Distributed 3D Leader-Follower Formation Control with Field-of-View Safety via Control Barrier Functions
Pith reviewed 2026-05-19 22:26 UTC · model grok-4.3
The pith
Control barrier functions enforce field-of-view safety in 3D leader-follower UAV formations.
A machine-rendered reading of the paper's core claim, the machinery that carries it, and where it could break.
Core claim
The central claim is that embedding a nominal 3D leader-follower formation tracking controller into a Control Barrier Function-based Quadratic Program safety filter minimally modifies the commanded velocities to maintain the leader inside the follower's camera frustum while preserving formation tracking whenever feasible. This architecture is derived from a relative kinematic model in line-of-sight coordinates and validated through Gazebo simulations and Crazyflie hardware experiments showing accurate tracking and effective FOV enforcement even when nominal commands conflict with visibility.
What carries the argument
The Control Barrier Function-based Quadratic Program (CBF-QP) safety filter, which takes the nominal formation velocity commands and finds the closest safe velocities that satisfy the field-of-view constraint.
If this is right
- The leader stays visible to the follower at all times under the safety filter.
- Formation tracking performance is preserved as long as the visibility constraint allows.
- The method works in distributed fashion using only relative states.
- Hardware experiments on Crazyflie drones confirm the approach in real conditions.
Where Pith is reading between the lines
- This method could be combined with other safety constraints like collision avoidance for more complex swarm behaviors.
- Extensions to non-holonomic vehicles or different sensor models might require adjusted barrier functions.

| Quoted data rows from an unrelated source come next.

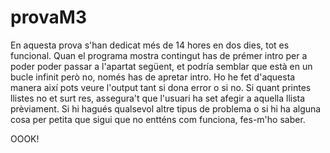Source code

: # provaM3

En aquesta prova s'han dedicat més de 14 hores en dos dies, tot es funcional. Quan el programa mostra contingut
has de prémer intro per a poder poder passar a l'apartat següent, et podría semblar que està en un bucle infinit però no, només
has de apretar intro. Ho he fet d'aquesta manera així pots veure l'output tant si dona error o si no.
Si quant printes llistes no et surt res, assegura't que l'usuari ha set afegir a aquella llista prèviament.
Si hi hagués qualsevol altre tipus de problema o si hi ha alguna cosa per petita que sigui que no entténs com funciona,
fes-m'ho saber. 

OOOK!
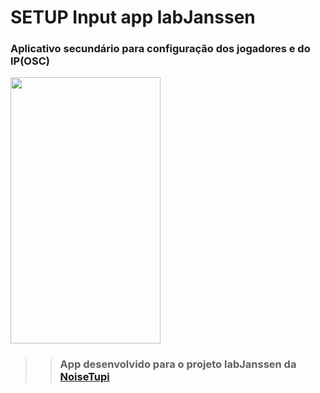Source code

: # SETUP Input app labJanssen

### Aplicativo secundário para configuração dos jogadores e do IP(OSC)

<img src="https://user-images.githubusercontent.com/67715164/167052396-6487d667-8860-4871-a3a0-c2773a719187.png" width="240" height="426"> 


>>### App desenvolvido para o projeto labJanssen da [NoiseTupi](https://noisetupi.com.br/)

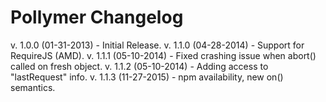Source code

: Pollymer Changelog
==================

v. 1.0.0 (01-31-2013) - Initial Release.
v. 1.1.0 (04-28-2014) - Support for RequireJS (AMD).
v. 1.1.1 (05-10-2014) - Fixed crashing issue when abort() called on fresh object.
v. 1.1.2 (05-10-2014) - Adding access to "lastRequest" info.
v. 1.1.3 (11-27-2015) - npm availability, new on() semantics.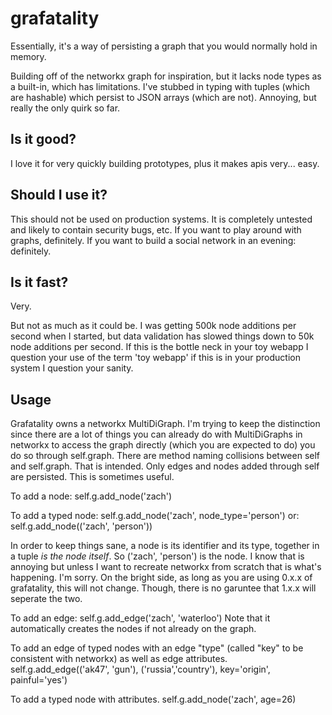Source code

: grafatality
===========

Essentially, it's a way of persisting a graph that you would normally hold in memory.

Building off of the networkx graph for inspiration, but it lacks node types as a built-in, which has limitations. I've stubbed in
typing with tuples (which are hashable) which persist to JSON arrays (which are not). Annoying, but really the only quirk so far.

Is it good?
----------

I love it for very quickly building prototypes, plus it makes apis very... easy.

Should I use it?
----------------

This should not be used on production systems. It is completely untested and likely to contain security bugs, etc.
If you want to play around with graphs, definitely. If you want to build a social network in an evening: definitely.

Is it fast?
-----------

Very.

But not as much as it could be. I was getting 500k node additions per second when I started, but 
data validation has slowed things down to 50k node additions per second. If this is the bottle neck in 
your toy webapp I question your use of the term 'toy webapp' if this is in your production system I 
question your sanity.

Usage
-----

Grafatality owns a networkx MultiDiGraph. I'm trying to keep the distinction 
since there are a lot of things you can already do with MultiDiGraphs in networkx
to access the graph directly (which you are expected to do) you do so through 
self.graph. There are method naming collisions between self and self.graph. That 
is intended. Only edges and nodes added through self are persisted. This is 
sometimes useful.

To add a node:
    self.g.add_node('zach')

To add a typed node:
    self.g.add_node('zach', node_type='person')
or:
    self.g.add_node(('zach', 'person'))

In order to keep things sane, a node is its identifier and its type, together in a 
tuple *is the node itself*. So ('zach', 'person') is the node. I know that is 
annoying but unless I want to recreate networkx from scratch that is what's 
happening. I'm sorry. On the bright side, as long as you are using 0.x.x of 
grafatality, this will not change. Though, there is no garuntee that 1.x.x will 
seperate the two.

To add an edge:
    self.g.add_edge('zach', 'waterloo')
Note that it automatically creates the nodes if not already on the graph.

To add an edge of typed nodes with an edge "type" (called "key" to be consistent 
with networkx) as well as edge attributes.
    self.g.add_edge(('ak47', 'gun'), ('russia','country'), key='origin', painful='yes')

To add a typed node with attributes.
    self.g.add_node('zach', age=26)

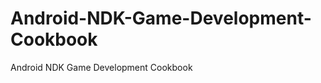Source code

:Android-NDK-Game-Development-Cookbook
=====================================

Android NDK Game Development Cookbook
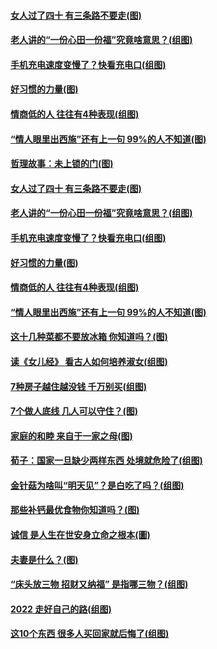 #### [女人过了四十 有三条路不要走(图)](../pages/p8/1000189.md?t=03121504) 
#### [老人讲的“一份心田一份福”究竟啥意思？(组图)](../pages/p8/1000267.md?t=03121504) 
#### [手机充电速度变慢了？快看充电口(组图)](../pages/p8/1000259.md?t=03121504) 
#### [好习惯的力量(图)](../pages/p8/1000007.md?t=03121504) 
#### [情商低的人 往往有4种表现(组图)](../pages/p8/999940.md?t=03121504) 
#### [“情人眼里出西施”还有上一句 99%的人不知道(图)](../pages/p8/999939.md?t=03121504) 
#### [哲理故事：未上锁的门(图)](../pages/p8/1000205.md?t=03121504) 
#### [女人过了四十 有三条路不要走(图)](../pages/p8/1000189.md?t=03121504) 
#### [老人讲的“一份心田一份福”究竟啥意思？(组图)](../pages/p8/1000267.md?t=03121504) 
#### [手机充电速度变慢了？快看充电口(组图)](../pages/p8/1000259.md?t=03121504) 
#### [好习惯的力量(图)](../pages/p8/1000007.md?t=03121504) 
#### [情商低的人 往往有4种表现(组图)](../pages/p8/999940.md?t=03121504) 
#### [“情人眼里出西施”还有上一句 99%的人不知道(图)](../pages/p8/999939.md?t=03121504) 
#### [这十几种菜都不要放冰箱 你知道吗？(图)](../pages/p8/1000024.md?t=03121504) 
#### [读《女儿经》 看古人如何培养淑女(组图)](../pages/p8/999700.md?t=03121504) 
#### [7种房子越住越没钱 千万别买(组图)](../pages/p8/999545.md?t=03121504) 
#### [7个做人底线 几人可以守住？(图)](../pages/p8/999060.md?t=03121504) 
#### [家庭的和睦 来自于一家之母(图)](../pages/p8/1000022.md?t=03121504) 
#### [荀子：国家一旦缺少两样东西 处境就危险了(组图)](../pages/p8/999713.md?t=03121504) 
#### [金针菇为啥叫“明天见”？是白吃了吗？(组图)](../pages/p8/999938.md?t=03121504) 
#### [那些补钙最优食物你知道吗？(图)](../pages/p8/999784.md?t=03121504) 
#### [诚信 是人生在世安身立命之根本(圖)](../pages/p8/999555.md?t=03121504) 
#### [夫妻是什么？(图)](../pages/p8/999563.md?t=03121504) 
#### [“床头放三物 招财又纳福” 是指哪三物？(组图)](../pages/p8/999872.md?t=03121504) 
#### [2022 走好自己的路(组图)](../pages/p8/999092.md?t=03121504) 
#### [这10个东西 很多人买回家就后悔了(组图)](../pages/p8/999311.md?t=03121504) 
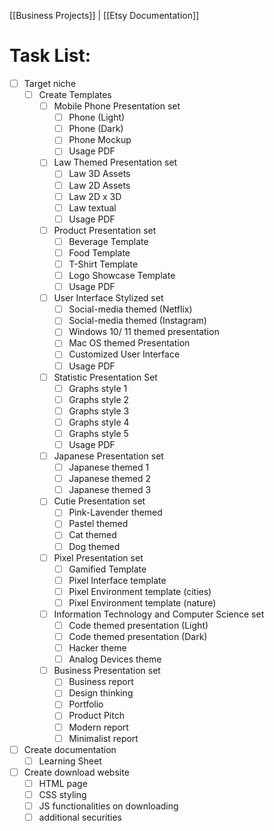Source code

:[[Business Projects]] | [[Etsy Documentation]]
# Task List:
- [ ] Target niche 
	- [ ] Create Templates
		- [ ] Mobile Phone Presentation set
			- [ ] Phone (Light)
			- [ ] Phone (Dark)
			- [ ] Phone Mockup
			- [ ] Usage PDF
		- [ ]  Law Themed Presentation set
			- [ ] Law 3D Assets
			- [ ] Law 2D Assets
			- [ ] Law 2D x 3D 
			- [ ] Law textual
			- [ ] Usage PDF
		- [ ] Product Presentation set
			- [ ] Beverage Template
			- [ ] Food Template
			- [ ] T-Shirt Template
			- [ ] Logo Showcase Template
			- [ ] Usage PDF
		- [ ] User Interface Stylized set
			- [ ] Social-media themed (Netflix)
			- [ ] Social-media themed (Instagram)
			- [ ] Windows 10/ 11 themed presentation
			- [ ] Mac OS themed Presentation
			- [ ] Customized User Interface 
			- [ ] Usage PDF
		- [ ] Statistic Presentation Set
			- [ ] Graphs style 1
			- [ ] Graphs style 2
			- [ ] Graphs style 3
			- [ ] Graphs style 4
			- [ ] Graphs style 5
			- [ ] Usage PDF
		- [ ] Japanese Presentation set
			- [ ] Japanese themed 1
			- [ ] Japanese themed 2
			- [ ] Japanese themed 3
		- [ ] Cutie Presentation set
			- [ ] Pink-Lavender themed 
			- [ ] Pastel themed
			- [ ] Cat themed
			- [ ] Dog themed
		- [ ] Pixel Presentation set
			- [ ] Gamified Template
			- [ ] Pixel Interface template
			- [ ] Pixel Environment template (cities)
			- [ ] Pixel Environment template (nature)
		- [ ] Information Technology and Computer Science set
			- [ ] Code themed presentation (Light)
			- [ ] Code themed presentation (Dark)
			- [ ] Hacker theme
			- [ ] Analog Devices theme
		- [ ] Business Presentation set
			- [ ] Business report 
			- [ ] Design thinking
			- [ ] Portfolio 
			- [ ] Product Pitch 
			- [ ] Modern report 
			- [ ] Minimalist report
- [ ] Create documentation
	- [ ] Learning Sheet
- [ ] Create download website
	- [ ] HTML page
	- [ ] CSS styling
	- [ ] JS functionalities on downloading
	- [ ] additional securities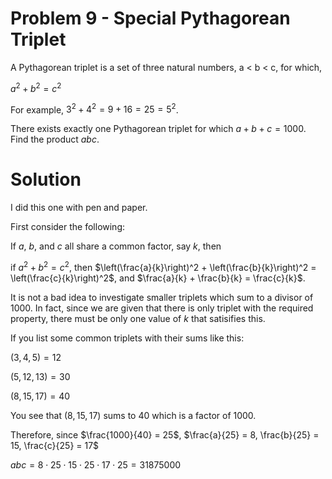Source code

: # Problem 9 - Special Pythagorean Triplet

A Pythagorean triplet is a set of three natural numbers, a < b < c, for which,

$a^2 + b^2 = c^2$

For example, $3^2 + 4^2 = 9 + 16 = 25 = 5^2$.

There exists exactly one Pythagorean triplet for which $a + b + c = 1000$.
Find the product $abc$.

# Solution

I did this one with pen and paper.

First consider the following:

If $a$, $b$, and $c$ all share a common factor, say $k$, then

if $a^2 + b^2 = c^2$, then $\left(\frac{a}{k}\right)^2 + \left(\frac{b}{k}\right)^2 = \left(\frac{c}{k}\right)^2$, and $\frac{a}{k} + \frac{b}{k} = \frac{c}{k}$.

It is not a bad idea to investigate smaller triplets which sum to a divisor of $1000$. In fact, since we are given that there is only triplet with the required property, there must be only one value of $k$ that satisifies this.

If you list some common triplets with their sums like this:

$(3, 4, 5) = 12$

$(5, 12, 13) = 30$

$(8, 15, 17) = 40$

You see that $(8, 15, 17)$ sums to $40$ which is a factor of $1000$.

Therefore, since $\frac{1000}{40} = 25$, $\frac{a}{25} = 8, \frac{b}{25} = 15, \frac{c}{25} = 17$

$abc = 8\cdot25\cdot15\cdot25\cdot17\cdot25 = 31875000$
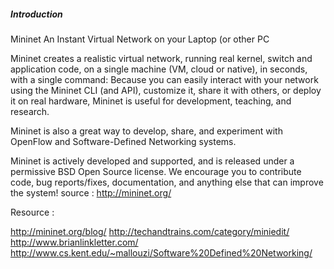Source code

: ##### Introduction

Mininet An Instant Virtual Network on your Laptop (or other PC

Mininet creates a realistic virtual network, running real kernel, switch and application code, on a single machine (VM, cloud or native), in seconds, with a single command: Because you can easily interact with your network using the Mininet CLI (and API), customize it, share it with others, or deploy it on real hardware, Mininet is useful for development, teaching, and research.

Mininet is also a great way to develop, share, and experiment with OpenFlow and Software-Defined Networking systems.

Mininet is actively developed and supported, and is released under a permissive BSD Open Source license. We encourage you to contribute code, bug reports/fixes, documentation, and anything else that can improve the system! source : http://mininet.org/

Resource :

http://mininet.org/blog/
http://techandtrains.com/category/miniedit/
http://www.brianlinkletter.com/
http://www.cs.kent.edu/~mallouzi/Software%20Defined%20Networking/
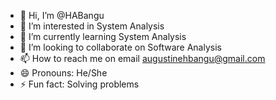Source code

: - 👋 Hi, I’m @HABangu
- 👀 I’m interested in System Analysis
- 🌱 I’m currently learning System Analysis 
- 💞️ I’m looking to collaborate on Software Analysis 
- 📫 How to reach me on email augustinehbangu@gmail.com
- 😄 Pronouns: He/She
- ⚡ Fun fact: Solving problems 

<!---
HABangu/HABangu is a ✨ special ✨ repository because its `README.md` (this file) appears on your GitHub profile.
You can click the Preview link to take a look at your changes.
--->
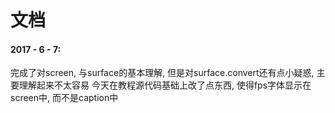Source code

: # 文档

#### 2017 - 6 - 7:
   完成了对screen, 与surface的基本理解, 但是对surface.convert还有点小疑惑, 主要理解起来不太容易
   今天在教程源代码基础上改了点东西, 使得fps字体显示在screen中, 而不是caption中
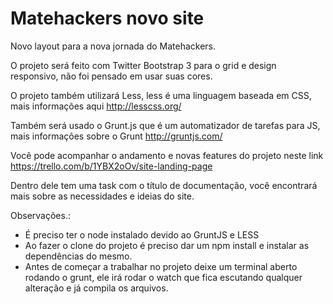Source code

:Matehackers novo site
=========

Novo layout para a nova jornada do Matehackers.

O projeto será feito com Twitter Bootstrap 3 para o grid e design responsivo, não foi pensado em usar suas cores.

O projeto também utilizará Less, less é uma linguagem baseada em CSS, mais informações aqui http://lesscss.org/

Também será usado o Grunt.js que é um automatizador de tarefas para JS, mais informações sobre o Grunt http://gruntjs.com/

Você pode acompanhar o andamento e novas features do projeto neste link https://trello.com/b/1YBX2oOv/site-landing-page

Dentro dele tem uma task com o título de documentação, você encontrará mais sobre as necessidades e ideias do site.

Observações.:

 - É preciso ter o node instalado devido ao GruntJS e LESS
 - Ao fazer o clone do projeto é preciso dar um npm install e instalar as dependências do mesmo.
 - Antes de começar a trabalhar no projeto deixe um terminal aberto rodando o grunt, ele irá rodar o watch que fica escutando qualquer alteração e já compila os arquivos.
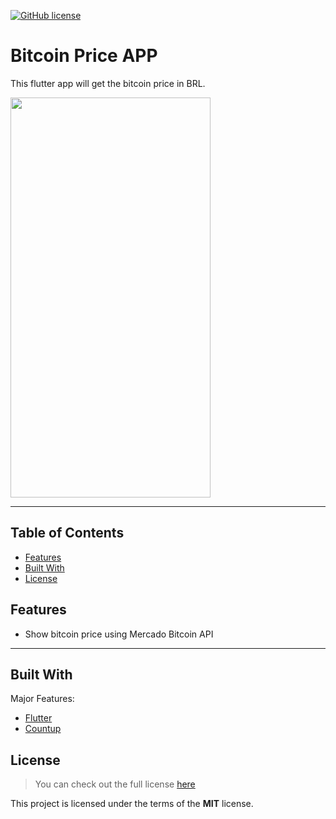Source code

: [![GitHub license](https://img.shields.io/github/license/hadessama1994/chat_app)](https://github.com/hadessama1994/chat_app) 


# Bitcoin Price APP

This flutter app will get the bitcoin price in BRL.


<img src="https://i.imgur.com/gKzqJre.png" width="320" height="640">

---

<!-- TABLE OF CONTENTS -->

## Table of Contents

* [Features](#features)
* [Built With](#built-with)
* [License](#license)


## Features

- Show bitcoin price using Mercado Bitcoin API

---

## Built With
Major Features:

- [Flutter](https://github.com/flutter/flutter)
- [Countup](https://gitlab.com/kmcgill88/mccounting_text)


## License
>You can check out the full license [here](https://github.com/IgorAntun/node-chat/blob/master/LICENSE)

This project is licensed under the terms of the **MIT** license.
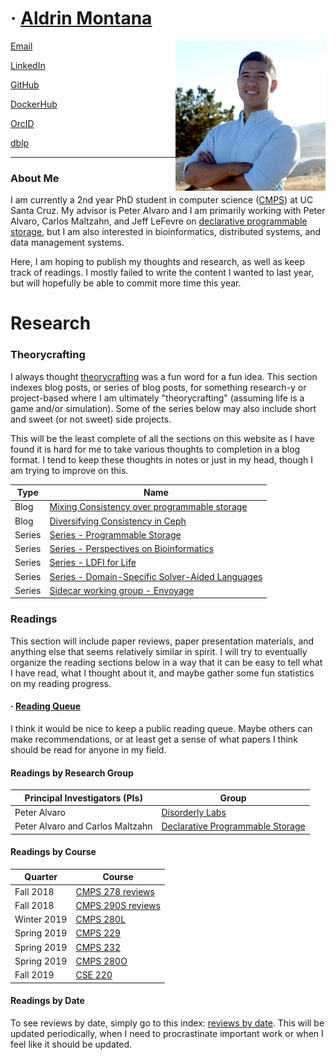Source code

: # &middot; [Aldrin Montana](profile)

<img src='assets/img/aldrin.png' width='240px' align='right'/>
    
[Email](mailto:mail@aldrinmontana.com)

[LinkedIn](https://linkedin.com/in/drinmontana)

[GitHub](https://github.com/drin)

[DockerHub](https://hub.docker.com/u/octalene)

[OrcID](https://orcid.org/0000-0003-2073-4813)

[dblp](https://dblp.org/pers/hd/m/Montana:Aldrin)

---

### About Me

I am currently a 2nd year PhD student in computer science ([CMPS][ucsc-phd-reqs]) at UC Santa Cruz.
My advisor is Peter Alvaro and I am primarily working with Peter Alvaro, Carlos Maltzahn, and
Jeff LeFevre on [declarative programmable storage][project-programmability], but I am also interested
in bioinformatics, distributed systems, and data management systems.

Here, I am hoping to publish my thoughts and research, as well as keep track of readings. I mostly
failed to write the content I wanted to last year, but will hopefully be able to commit more
time this year.


# Research

### Theorycrafting

I always thought [theorycrafting](https://en.wikipedia.org/wiki/Theorycraft) was a fun word for a fun idea.
This section indexes blog posts, or series of blog posts, for something research-y or project-based where I
am ultimately "theorycrafting" (assuming life is a game and/or simulation). Some of the series below may also
include short and sweet (or not sweet) side projects.

This will be the least complete of all the sections on this website as I have found it is hard for me to take
various thoughts to completion in a blog format. I tend to keep these thoughts in notes or just in my head,
though I am trying to improve on this.

| Type   | Name                                                                                              |
| ------ | ------------------------------------------------------------------------------------------------- |
| Blog   | [Mixing Consistency over programmable storage](blog/programmable-storage/mixing-consistency.md)   |
| Blog   | [Diversifying Consistency in Ceph](blog/programmable-storage/diversifying-consistency-in-ceph.md) |
| Series | [Series - Programmable Storage][programmable-storage]                                             |
| Series | [Series - Perspectives on Bioinformatics][bioinformatics]                                         |
| Series | [Series - LDFI for Life][ldfi-for-life]                                                            |
| Series | [Series - Domain-Specific Solver-Aided Languages][dsal]                                            |
| Series | [Sidecar working group - Envoyage][envoyage]                                                      |


### Readings

This section will include paper reviews, paper presentation materials, and anything else that seems
relatively similar in spirit. I will try to eventually organize the reading sections below in a way
that it can be easy to tell what I have read, what I thought about it, and maybe gather some fun
statistics on my reading progress.


#### &middot; [Reading Queue](readings/reading-queue.md)
I think it would be nice to keep a public reading queue. Maybe others can make recommendations, or at least
get a sense of what papers I think should be read for anyone in my field.


#### Readings by Research Group

| Principal Investigators (PIs)    | Group                                               |
| -------------------------------- | --------------------------------------------------- |
| Peter Alvaro                     | [Disorderly Labs][group-disorderly]                 |
| Peter Alvaro and Carlos Maltzahn | [Declarative Programmable Storage][group-declstore] |


#### Readings by Course

| Quarter     | Course                               |
| ----------- | ------------------------------------ |
| Fall 2018   | [CMPS 278 reviews][course-cmps278]   |
| Fall 2018   | [CMPS 290S reviews][course-cmps290s] |
| Winter 2019 | [CMPS 280L][seminar-cmps280l]        |
| Spring 2019 | [CMPS 229][course-cmps229]           |
| Spring 2019 | [CMPS 232][course-cmps232]           |
| Spring 2019 | [CMPS 280O][seminar-cmps280o]        |
| Fall 2019   | [CSE 220][course-cse220]             |

#### Readings by Date

To see reviews by date, simply go to this index: [reviews by date][reading-by-date]. This
will be updated periodically, when I need to procrastinate important work or when I feel
like it should be updated.


<!-- misc links -->
[mdbook]:                  https://rust-lang-nursery.github.io/mdBook/

[ucsc-phd-reqs]:           https://www.soe.ucsc.edu/departments/computer-science-and-engineering/graduate/degree-requirements-cmps#phd

[ucsc-cse138]:             https://github.com/palvaro/CSE138-Fall19

<!-- exploration links -->
[programmable-storage]:    blog/programmable-storage
[ldfi-for-life]:            blog/ldfi-for-life
[bioinformatics]:          blog/perspectives-on-bioinformatics
[dsal]:                    blog/domain-specific-solver-aided-languages
[envoyage]:                https://disorderlylabs.github.io/envoyage

<!-- navigational links -->
[reading-by-date]:         readings/by-date

[course-cmps278]:          readings/by-course/cmps278
[course-cmps290s]:         readings/by-course/cmps290s
[course-cmps232]:          readings/by-course/cmps232
[course-cmps229]:          readings/by-course/cmps229
[course-cse220]:           readings/by-course/cse220

[seminar-cmps280o]:        https://kohdmonkey.github.io/apl.spring19/
[seminar-cmps280l]:        readings/by-course/cmps280L

[group-disorderly]:        readings/by-group/disorderly
[group-declstore]:         readings/by-group/declarative-programmable-storage

[resource-ucsc-calendar]:  https://calendar.google.com/calendar?cid=YWttb250YW5AdWNzYy5lZHU

[project-programmability]: http://programmability.us/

- Guaranteeing feasibility of the QP under all operating conditions would allow fully reliable deployment without fallback strategies.
Load-bearing premise
The control barrier function quadratic program always admits a feasible solution at each time step under the conditions of the formation task.
What would settle it
A scenario or simulation where the desired formation geometry and velocities make it impossible for any velocity adjustment to keep the leader in the camera frustum, leading to either visibility loss or controller failure.
Figures
read the original abstract
This letter proposes a distributed 3D leader-follower formation (3D-LFF) control framework for multi-UAV systems that achieves formation tracking while enforcing perception safety constraints. Maintaining safe, vision-based 3D-LFF is challenging because onboard cameras impose strict Field-of-View (FOV) limitations, and demanding formation commands can drive the leader outside the follower's camera frustum, resulting in loss of visibility. To address this issue, we develop a perception-aware safe control architecture that guarantees visibility by construction. First, we derive a relative kinematic model in a line-of-sight coordinate representation and design a distributed 3D-LFF tracking controller using only locally available relative states. Next, we embed the nominal formation controller within a Control Barrier Function-based Quadratic Program (CBF-QP) safety filter that minimally modifies the commanded velocities to maintain the leader inside the follower's camera frustum while preserving formation tracking whenever feasible. Gazebo simulations and Crazyflie hardware experiments validate the proposed approach, demonstrating accurate formation tracking and effective FOV enforcement, including scenarios in which the nominal desired formation conflicts with visibility constraints.
Editorial analysis
A structured set of objections, weighed in public.
Referee Report
Summary. The manuscript proposes a distributed 3D leader-follower formation (3D-LFF) control framework for multi-UAV systems. It derives a relative kinematic model in line-of-sight coordinates, designs a nominal distributed formation tracking controller using local relative states, and embeds this controller in a CBF-QP safety filter that minimally modifies commanded velocities to enforce a field-of-view (FOV) constraint keeping the leader inside the follower's camera frustum. The approach is claimed to guarantee visibility by construction while preserving formation tracking whenever feasible, and is validated via Gazebo simulations and Crazyflie hardware experiments including conflict scenarios.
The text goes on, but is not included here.